What the task asks => Within the entries that follow, show each line where the word "Bitnami" occurs.

-- Opening Marker --

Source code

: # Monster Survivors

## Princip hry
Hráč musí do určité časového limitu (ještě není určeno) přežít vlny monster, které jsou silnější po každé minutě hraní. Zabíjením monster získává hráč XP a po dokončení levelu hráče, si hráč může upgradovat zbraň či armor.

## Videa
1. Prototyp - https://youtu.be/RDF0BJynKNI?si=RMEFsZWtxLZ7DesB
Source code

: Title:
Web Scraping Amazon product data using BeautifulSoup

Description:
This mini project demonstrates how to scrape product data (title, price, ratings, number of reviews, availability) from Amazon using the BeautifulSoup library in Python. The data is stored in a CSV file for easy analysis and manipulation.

-- Closing Marker --
-- Opening Marker --

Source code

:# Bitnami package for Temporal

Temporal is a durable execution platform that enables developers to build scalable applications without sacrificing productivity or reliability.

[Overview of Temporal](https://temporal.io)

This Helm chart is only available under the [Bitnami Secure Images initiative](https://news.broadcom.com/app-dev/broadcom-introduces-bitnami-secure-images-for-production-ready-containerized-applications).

-- Closing Marker --

Answer space =>
:# Bitnami package for Temporal
This Helm chart is only available under the [Bitnami Secure Images initiative](https://news.broadcom.com/app-dev/broadcom-introduces-bitnami-secure-images-for-production-ready-containerized-applications).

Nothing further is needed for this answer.